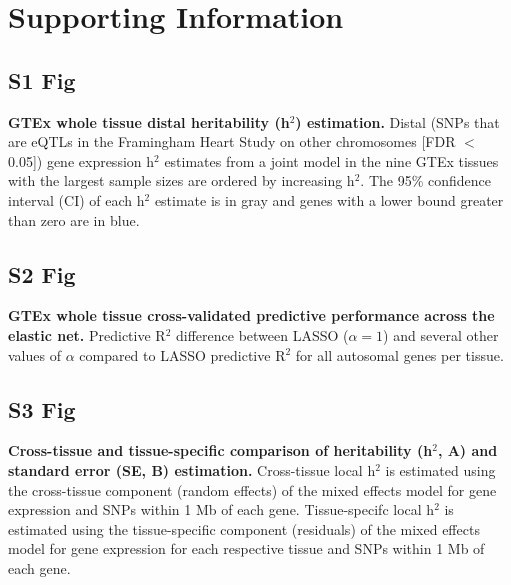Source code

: \documentclass[10pt,letterpaper]{article}
\begin{document}
\nolinenumbers


%
%
% 



\section*{Supporting Information}


\subsection*{S1 Fig}
\label{S1_Fig}
{\bf GTEx whole tissue distal heritability (h$^2$) estimation.} Distal (SNPs that are eQTLs in the Framingham Heart Study on other chromosomes [FDR $<$ 0.05]) gene expression h$^2$ estimates from a joint model in the nine GTEx tissues with the largest sample sizes are ordered by increasing h$^2$. The 95\% confidence interval (CI) of each h$^2$ estimate is in gray and genes with a lower bound greater than zero are in blue.

\subsection*{S2 Fig}
\label{S2_Fig}
{\bf GTEx whole tissue cross-validated predictive performance across the elastic net.} Predictive R$^2$ difference between LASSO ($\alpha = 1$) and several other values of $\alpha$ compared to LASSO predictive R$^2$ for all autosomal genes per tissue.

\subsection*{S3 Fig}
\label{S3_Fig}
{\bf Cross-tissue and tissue-specific comparison of heritability (h$^2$, A) and standard error (SE, B) estimation.} Cross-tissue local h$^2$ is estimated using the cross-tissue component (random effects) of the mixed effects model for gene expression and SNPs within 1 Mb of each gene. Tissue-specifc local h$^2$ is estimated using the tissue-specific component (residuals) of the mixed effects model for gene expression for each respective tissue and SNPs within 1 Mb of each gene.
\end{document}
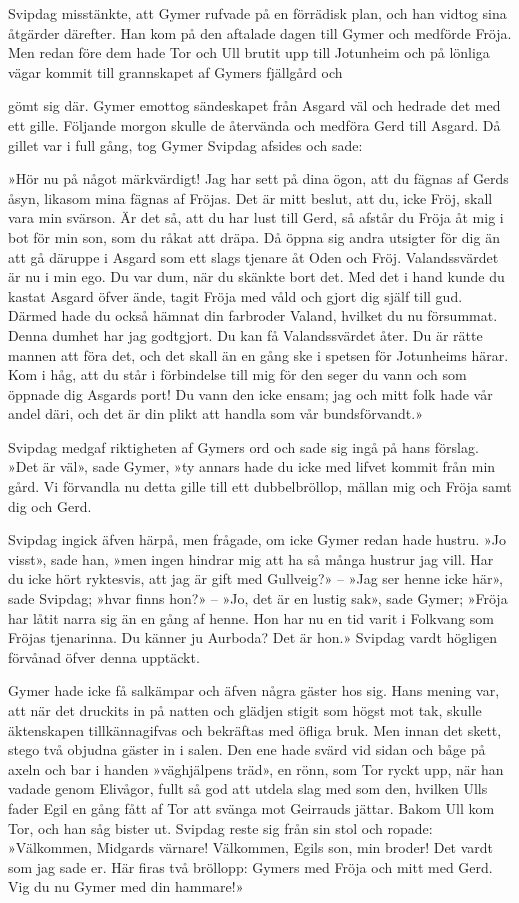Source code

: Svipdag misstänkte, att Gymer rufvade på en förrädisk plan, och han
vidtog sina åtgärder därefter. Han kom på den aftalade dagen till Gymer
och medförde Fröja. Men redan före dem hade Tor och Ull brutit upp till
Jotunheim och på lönliga vägar kommit till grannskapet af Gymers
fjällgård och

gömt sig där. Gymer emottog sändeskapet från Asgard väl och hedrade det
med ett gille. Följande morgon skulle de återvända och medföra Gerd till
Asgard. Då gillet var i full gång, tog Gymer Svipdag afsides och sade:

»Hör nu på något märkvärdigt! Jag har sett på dina ögon, att du fägnas
af Gerds åsyn, likasom mina fägnas af Fröjas. Det är mitt beslut, att
du, icke Fröj, skall vara min svärson. Är det så, att du har lust till
Gerd, så afstår du Fröja åt mig i bot för min son, som du råkat att
dräpa. Då öppna sig andra utsigter för dig än att gå däruppe i Asgard
som ett slags tjenare åt Oden och Fröj. Valandssvärdet är nu i min ego.
Du var dum, när du skänkte bort det. Med det i hand kunde du kastat
Asgard öfver ände, tagit Fröja med våld och gjort dig själf till gud.
Därmed hade du också hämnat din farbroder Valand, hvilket du nu
försummat. Denna dumhet har jag godtgjort. Du kan få Valandssvärdet
åter. Du är rätte mannen att föra det, och det skall än en gång ske i
spetsen för Jotunheims härar. Kom i håg, att du står i förbindelse till
mig för den seger du vann och som öppnade dig Asgards port! Du vann den
icke ensam; jag och mitt folk hade vår andel däri, och det är din plikt
att handla som vår bundsförvandt.»

Svipdag medgaf riktigheten af Gymers ord och sade sig ingå på hans
förslag. »Det är väl», sade Gymer, »ty annars hade du icke med lifvet
kommit från min gård. Vi förvandla nu detta gille till ett
dubbelbröllop, mällan mig och Fröja samt dig och Gerd.

Svipdag ingick äfven härpå, men frågade, om icke Gymer redan hade
hustru. »Jo visst», sade han, »men ingen hindrar mig att ha så många
hustrur jag vill. Har du icke hört ryktesvis, att jag är gift med
Gullveig?» -- »Jag ser henne icke här», sade Svipdag; »hvar finns hon?»
-- »Jo, det är en lustig sak», sade Gymer; »Fröja har låtit narra sig än
en gång af henne. Hon har nu en tid varit i Folkvang som Fröjas
tjenarinna. Du känner ju Aurboda? Det är hon.» Svipdag vardt högligen
förvånad öfver denna upptäckt.



Gymer hade icke få salkämpar och äfven några gäster hos sig. Hans mening
var, att när det druckits in på natten och glädjen stigit som högst mot
tak, skulle äktenskapen tillkännagifvas och bekräftas med öfliga bruk.
Men innan det skett, stego två objudna gäster in i salen. Den ene hade
svärd vid sidan och båge på axeln och bar i handen »väghjälpens träd»,
en rönn, som Tor ryckt upp, när han vadade genom Elivågor, fullt så god
att utdela slag med som den, hvilken Ulls fader Egil en gång fått af Tor
att svänga mot Geirrauds jättar. Bakom Ull kom Tor, och han såg bister
ut. Svipdag reste sig från sin stol och ropade: »Välkommen, Midgards
värnare! Välkommen, Egils son, min broder! Det vardt som jag sade er.
Här firas två bröllopp: Gymers med Fröja och mitt med Gerd. Vig du nu
Gymer med din hammare!»

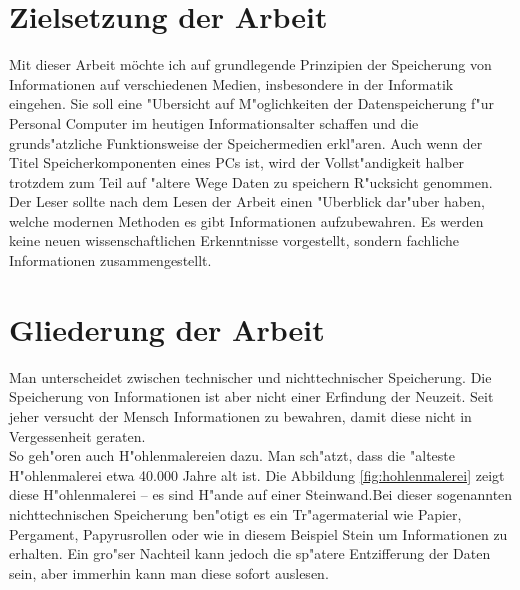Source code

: \section{Zielsetzung der Arbeit}
\label{ch:Einleitung:sec:Zielsetzung}

Mit dieser Arbeit möchte ich auf grundlegende Prinzipien der Speicherung von Informationen auf verschiedenen Medien, insbesondere in der Informatik eingehen. Sie soll eine "Ubersicht auf M"oglichkeiten der Datenspeicherung f"ur Personal Computer im heutigen Informationsalter schaffen und die grunds"atzliche Funktionsweise der Speichermedien erkl"aren. Auch wenn der Titel \glqq Speicherkomponenten eines PCs\grqq{} ist, wird der Vollst"andigkeit halber trotzdem zum Teil auf "altere Wege Daten zu speichern R"ucksicht genommen. Der Leser sollte nach dem Lesen der Arbeit einen "Uberblick dar"uber haben, welche modernen Methoden es gibt Informationen aufzubewahren. Es werden keine neuen wissenschaftlichen Erkenntnisse vorgestellt, sondern fachliche Informationen zusammengestellt.

\section{Gliederung der Arbeit}
\label{ch:Einleitung:sec:Gliederung}

Man unterscheidet zwischen technischer und nichttechnischer Speicherung. Die Speicherung von Informationen ist aber nicht einer Erfindung der Neuzeit. Seit jeher versucht der Mensch Informationen zu bewahren, damit diese nicht in Vergessenheit geraten. 
\\
So geh"oren auch H"ohlenmalereien dazu. Man sch"atzt, dass die "alteste H"ohlenmalerei etwa 40.000 Jahre alt ist. Die Abbildung \ref{fig:hohlenmalerei}  zeigt diese H"ohlenmalerei – es sind H"ande auf einer Steinwand.Bei dieser sogenannten nichttechnischen Speicherung ben"otigt es ein Tr"agermaterial wie Papier, Pergament, Papyrusrollen oder wie in diesem Beispiel Stein um Informationen zu erhalten. Ein gro"ser Nachteil kann jedoch die sp"atere Entzifferung der \glqq Daten\grqq{} sein, aber immerhin kann man diese sofort auslesen.

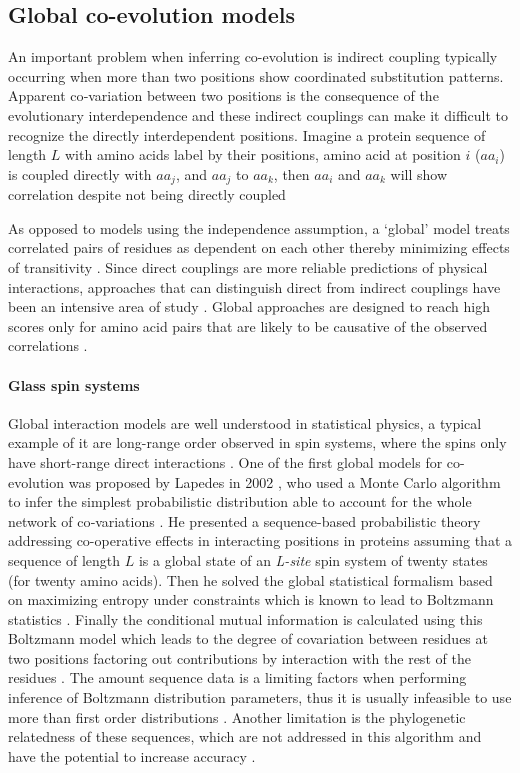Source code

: \subsection{Global co-evolution models \label{sec:coevGlobal}}

An important problem when inferring co-evolution is indirect coupling typically occurring when more than two positions show coordinated substitution patterns.
Apparent co‐variation between two positions is the consequence of the evolutionary interdependence and these indirect couplings can make it difficult to recognize the directly interdependent positions.
Imagine a protein sequence of length $L$ with amino acids label by their positions, amino acid at position $i$ ($aa_i$) is coupled directly with $aa_j$, and $aa_j$ to $aa_k$, then $aa_i$ and $aa_k$ will show correlation despite not being directly coupled \cite{weigt2009identification}

As opposed to models using the independence assumption, a `global' model treats correlated pairs of residues as dependent on each other thereby minimizing effects of transitivity  \cite{marks2012protein}.
Since direct couplings are more reliable predictions of physical interactions, approaches that can distinguish direct from indirect couplings have been an intensive area of study \cite{de2013emerging}.
Global approaches are designed to reach high scores only for amino acid pairs that are likely to be causative of the observed correlations  \cite{marks2012protein}.


\paragraph{Glass spin systems}
Global interaction models are well understood in statistical physics, a typical example of it are long-range order observed in spin systems, where the spins only have short-range direct interactions \cite{binney1992theory}.
One of the first global models for co-evolution was proposed by Lapedes in 2002 \cite{lapedes2012using}, who used a Monte Carlo algorithm to infer the simplest probabilistic distribution able to account for the whole network of co‐variations \cite{de2013emerging}.
He presented a sequence-based probabilistic theory addressing co-operative effects in interacting positions in proteins assuming that a sequence of length $L$ is a global state of an \textit{L-site} spin system of twenty states (for twenty amino acids).
Then he solved the global statistical formalism based on maximizing entropy under constraints which is known to lead to Boltzmann statistics \cite{marks2012protein}.
Finally the conditional mutual information is calculated using this Boltzmann model which leads to the degree of covariation between residues at two positions factoring out contributions by interaction with the rest of the residues \cite{marks2012protein}.
The amount sequence data is a limiting factors when performing inference of Boltzmann distribution parameters, thus it is usually infeasible to use more than first order distributions \cite{lapedes2012using}.
Another limitation is the phylogenetic relatedness of these sequences, which are not addressed in this algorithm and have the potential to increase accuracy \cite{lapedes2012using}.

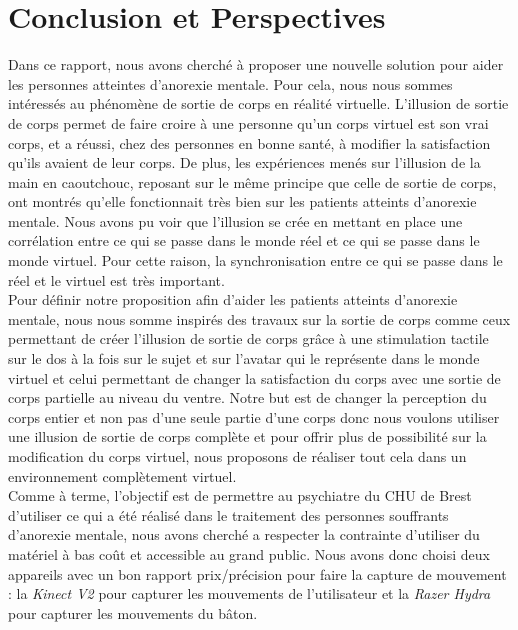 \documentclass[11pt]{article}
\begin{document}
\section{Conclusion et Perspectives}
Dans ce rapport, nous avons cherché à proposer une nouvelle solution pour aider les personnes atteintes d'anorexie mentale. Pour cela, nous nous sommes intéressés au phénomène de sortie de corps en réalité virtuelle. L'illusion de sortie de corps permet de faire croire à une personne qu'un corps virtuel est son vrai corps, et a réussi, chez des personnes en bonne santé, à modifier la satisfaction qu'ils avaient de leur corps. De plus, les expériences menés sur l'illusion de la main en caoutchouc, reposant sur le même principe que celle de sortie de corps, ont montrés qu'elle fonctionnait très bien sur les patients atteints d'anorexie mentale. Nous avons pu voir que l'illusion se crée en mettant en place une corrélation entre ce qui se passe dans le monde réel et ce qui se passe dans le monde virtuel. Pour cette raison, la synchronisation entre ce qui se passe dans le réel et le virtuel est très important.\\

Pour définir notre proposition afin d'aider les patients atteints d'anorexie mentale, nous nous somme inspirés des travaux sur la sortie de corps comme ceux permettant de créer l'illusion de sortie de corps grâce à une stimulation tactile sur le dos à la fois sur le sujet et sur l'avatar qui le représente dans le monde virtuel et celui permettant de changer la satisfaction du corps avec une sortie de corps partielle au niveau du ventre. Notre but est de changer la perception du corps entier et non pas d'une seule partie d'une corps donc nous voulons utiliser une illusion de sortie de corps complète et pour offrir plus de possibilité sur la modification du corps virtuel, nous proposons de réaliser tout cela dans un environnement complètement virtuel.\\

Comme à terme, l'objectif est de permettre au psychiatre du CHU de Brest d'utiliser ce qui a été réalisé dans le traitement des personnes souffrants d'anorexie mentale, nous avons cherché a respecter la contrainte d'utiliser du matériel à bas coût et accessible au grand public. Nous avons donc choisi deux appareils avec un bon rapport prix/précision pour faire la capture de mouvement : la \emph{Kinect V2} pour capturer les mouvements de l'utilisateur et la \emph{Razer Hydra} pour capturer les mouvements du bâton.\\
\end{document}
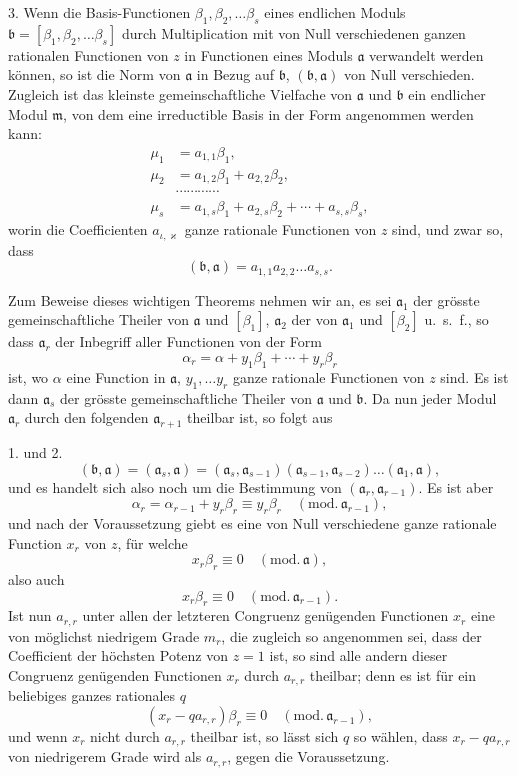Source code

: \documentclass{article}
\begin{document}
3. Wenn die Basis-Functionen $\beta_{1}, \beta_{2}, \ldots \beta_{s}$ eines endlichen Moduls $\mathfrak{b} = [\beta_{1}, \beta_{2}, \ldots \beta_{s}]$ durch Multiplication mit von Null verschiedenen ganzen rationalen Functionen von $z$ in Functionen eines Moduls $\mathfrak{a}$ verwandelt werden können, so ist die Norm von $\mathfrak{a}$ in Bezug auf $\mathfrak{b}$, $(\mathfrak{b}, \mathfrak{a})$ von Null verschieden. Zugleich ist das kleinste gemeinschaftliche Vielfache von $\mathfrak{a}$ und $\mathfrak{b}$ ein endlicher Modul $\mathfrak{m}$, von dem eine irreductible Basis in der Form angenommen werden kann:
\[ \begin{aligned} \mu_{1} &= a_{1,1}\beta_{1}, \\ \mu_{2} &= a_{1,2}\beta_{1} + a_{2,2}\beta_{2}, \\ &\cdots\cdots\cdots\cdots \\ \mu_{s} &= a_{1,s}\beta_{1} + a_{2,s}\beta_{2} + \cdots + a_{s,s}\beta_{s}, \end{aligned} \]
worin die Coefficienten $a_{\iota,\varkappa}$ ganze rationale Functionen von $z$ sind, und zwar so, dass
\[ (\mathfrak{b}, \mathfrak{a}) = a_{1,1}a_{2,2}\ldots a_{s,s}. \]

Zum Beweise dieses wichtigen Theorems nehmen wir an, es sei $\mathfrak{a}_{1}$ der grösste gemeinschaftliche Theiler von $\mathfrak{a}$ und $[\beta_{1}]$, $\mathfrak{a}_{2}$ der von $\mathfrak{a}_{1}$ und $[\beta_{2}]$ u.\ s.\ f., so dass $\mathfrak{a}_{r}$ der Inbegriff aller Functionen von der Form
\[ \alpha_{r} = \alpha + y_{1}\beta_{1} + \cdots + y_{r}\beta_{r} \]
ist, wo $\alpha$ eine Function in $\mathfrak{a}$, $y_{1}, \ldots y_{r}$ ganze rationale Functionen von $z$ sind. Es ist dann $\mathfrak{a}_{s}$ der grösste gemeinschaftliche Theiler von $\mathfrak{a}$ und $\mathfrak{b}$. Da nun jeder Modul $\mathfrak{a}_{r}$ durch den folgenden $\mathfrak{a}_{r+1}$ theilbar ist, so folgt aus

1. und 2.
\[ (\mathfrak{b}, \mathfrak{a}) = (\mathfrak{a}_{s}, \mathfrak{a}) = (\mathfrak{a}_{s}, \mathfrak{a}_{s-1})(\mathfrak{a}_{s-1}, \mathfrak{a}_{s-2})\ldots(\mathfrak{a}_{1}, \mathfrak{a}), \]
und es handelt sich also noch um die Bestimmung von $(\mathfrak{a}_{r}, \mathfrak{a}_{r-1})$. Es ist aber
\[ \alpha_{r} = \alpha_{r-1} + y_{r}\beta_{r} \equiv y_{r}\beta_{r} \quad (\text{mod.}\,\mathfrak{a}_{r-1}), \]
und nach der Voraussetzung giebt es eine von Null verschiedene ganze rationale Function $x_{r}$ von $z$, für welche
\[ x_{r}\beta_{r} \equiv 0 \quad (\text{mod.}\,\mathfrak{a}), \]
also auch
\[ x_{r}\beta_{r} \equiv 0 \quad (\text{mod.}\,\mathfrak{a}_{r-1}). \]
Ist nun $a_{r,r}$ unter allen der letzteren Congruenz genügenden Functionen $x_{r}$ eine von möglichst niedrigem Grade $m_{r}$, die zugleich so angenommen sei, dass der Coefficient der höchsten Potenz von $z = 1$ ist, so sind alle andern dieser Congruenz genügenden Functionen $x_{r}$ durch $a_{r,r}$ theilbar; denn es ist für ein beliebiges ganzes rationales $q$
\[ (x_{r} - qa_{r,r})\beta_{r} \equiv 0 \quad (\text{mod.}\,\mathfrak{a}_{r-1}), \]
und wenn $x_{r}$ nicht durch $a_{r,r}$ theilbar ist, so lässt sich $q$ so wählen, dass $x_{r} - qa_{r,r}$ von niedrigerem Grade wird als $a_{r,r}$, gegen die Voraussetzung.
\end{document}
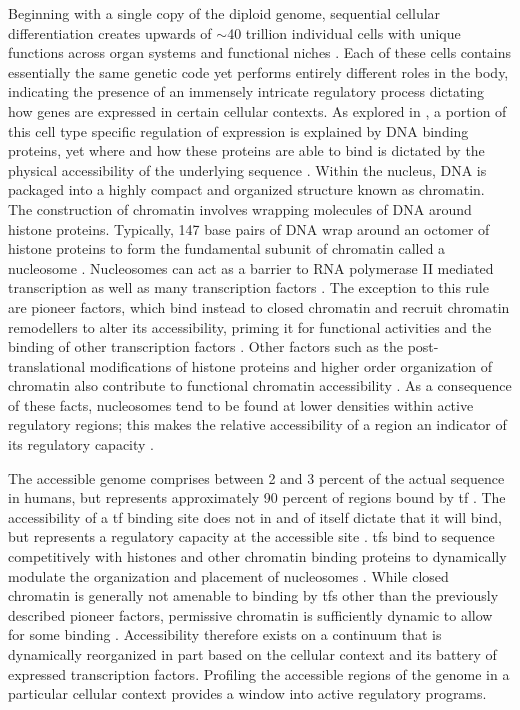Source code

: Beginning with a single copy of the diploid genome, sequential cellular differentiation creates upwards of $\sim$40 trillion individual cells with unique functions across organ systems and functional niches \cite{Quinlan2010}. Each of these cells contains essentially the same genetic code yet performs entirely different roles in the body, indicating the presence of an immensely intricate regulatory process dictating how genes are expressed in certain cellular contexts. As explored in , a portion of this cell type specific regulation of expression is explained by DNA binding proteins, yet where and how these proteins are able to bind is dictated by the physical accessibility of the underlying sequence \cite{Bell2011}. Within the nucleus, DNA is packaged into a highly compact and organized structure known as chromatin. The construction of chromatin involves wrapping molecules of DNA around histone proteins. Typically, 147 base pairs of DNA wrap around an octomer of histone proteins to form the fundamental subunit of chromatin called a nucleosome \cite{Zaret2011}. 
Nucleosomes can act as a barrier to RNA polymerase II mediated transcription as well as many transcription factors \cite{Tsompana2014}. 
The exception to this rule are pioneer factors, which bind instead to closed chromatin and recruit chromatin remodellers to alter its accessibility, priming it for functional activities and the binding of other transcription factors \cite{HW2017,Zaret2011}. 
Other factors such as the post-translational modifications of histone proteins and higher order organization of chromatin also contribute to functional chromatin accessibility \cite{Gates2017}. 
As a consequence of these facts, nucleosomes tend to be found at lower densities within active regulatory regions; this makes the relative accessibility of a region an indicator of its regulatory capacity \cite{Tsompana2014}. 

The accessible genome comprises between 2 and 3 percent of the actual sequence in humans, but represents approximately 90 percent of regions bound by \gls{tf} \cite{Thurman2012}. The accessibility of a \gls{tf} binding site does not in and of itself dictate that it will bind, but represents a regulatory capacity at the accessible site \cite{Tsompana2014}. \Glspl{tf} bind to sequence competitively with histones and other chromatin binding proteins to dynamically modulate the organization and placement of nucleosomes \cite{Calo2013a}. While closed chromatin is generally not amenable to binding by \glspl{tf} other than the previously described pioneer factors, permissive chromatin is sufficiently dynamic to allow for some binding \cite{Bell2011a}. Accessibility therefore exists on a continuum that is dynamically reorganized in part based on the cellular context and its battery of expressed transcription factors.  Profiling the accessible regions of the genome in a particular cellular context provides a window into active regulatory programs. 

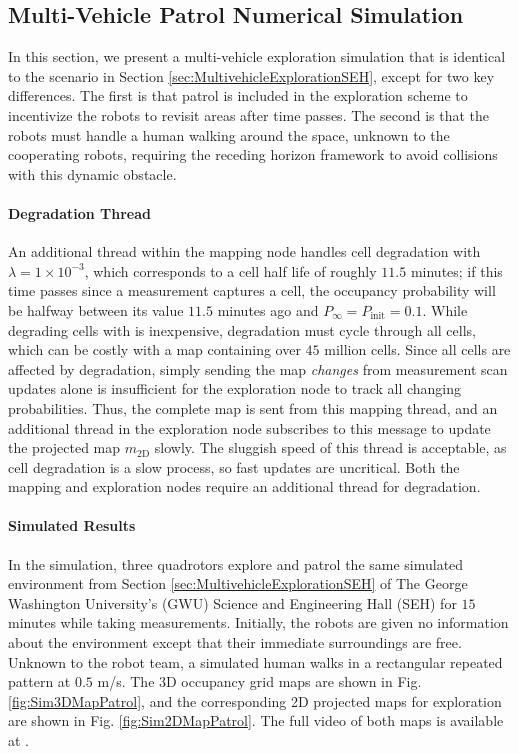 \subsection{Multi-Vehicle Patrol Numerical Simulation}
\label{sec:MultivehiclePatrolSEH}



In this section, we present a multi-vehicle exploration simulation that is identical to the scenario in Section \ref{sec:MultivehicleExplorationSEH}, except for two key differences. The first is that patrol is included in the exploration scheme to incentivize the robots to revisit areas after time passes. The second is that the robots must handle a human walking around the space, unknown to the cooperating robots, requiring the receding horizon framework to avoid collisions with this dynamic obstacle.

\paragraph{Degradation Thread}
An additional thread within the mapping node handles cell degradation with $\lambda=1\times10^{-3}$, which corresponds to a cell half life of roughly $11.5$ minutes; if this time passes since a measurement captures a cell, the occupancy probability will be halfway between its value $11.5$ minutes ago and $P_\infty=P_\text{init}=0.1$. While degrading cells with  is inexpensive, degradation must cycle through all cells, which can be costly with a map containing over $45$ million cells. Since all cells are affected by degradation, simply sending the map \emph{changes} from measurement scan updates alone is insufficient for the exploration node to track all changing probabilities. Thus, the complete map is sent from this mapping thread, and an additional thread in the exploration node subscribes to this message to update the projected map $m_\text{2D}$ slowly. The sluggish speed of this thread is acceptable, as cell degradation is a slow process, so fast updates are uncritical. Both the mapping and exploration nodes require an additional thread for degradation.


\paragraph{Simulated Results}

In the simulation, three quadrotors explore and patrol the same simulated environment from Section \ref{sec:MultivehicleExplorationSEH} of The George Washington University's (GWU) Science and Engineering Hall (SEH) for $15$ minutes while taking measurements. Initially, the robots are given no information about the environment except that their immediate surroundings are free. Unknown to the robot team, a simulated human walks in a rectangular repeated pattern at $0.5$ m/s. The 3D occupancy grid maps are shown in Fig. \ref{fig:Sim3DMapPatrol}, and the corresponding 2D projected maps for exploration are shown in Fig. \ref{fig:Sim2DMapPatrol}. The full video of both maps is available at \href{https://youtu.be/bsLG2romP_8}{}.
┄┄┄┄┄┄┄┄┄┄
Look through the entries above and quote exactly the lines from the line with "Then he solved" to the line with "The amount sequence", counting both of those lines.

Then he solved the global statistical formalism based on maximizing entropy under constraints which is known to lead to Boltzmann statistics \cite{marks2012protein}.
Finally the conditional mutual information is calculated using this Boltzmann model which leads to the degree of covariation between residues at two positions factoring out contributions by interaction with the rest of the residues \cite{marks2012protein}.
The amount sequence data is a limiting factors when performing inference of Boltzmann distribution parameters, thus it is usually infeasible to use more than first order distributions \cite{lapedes2012using}.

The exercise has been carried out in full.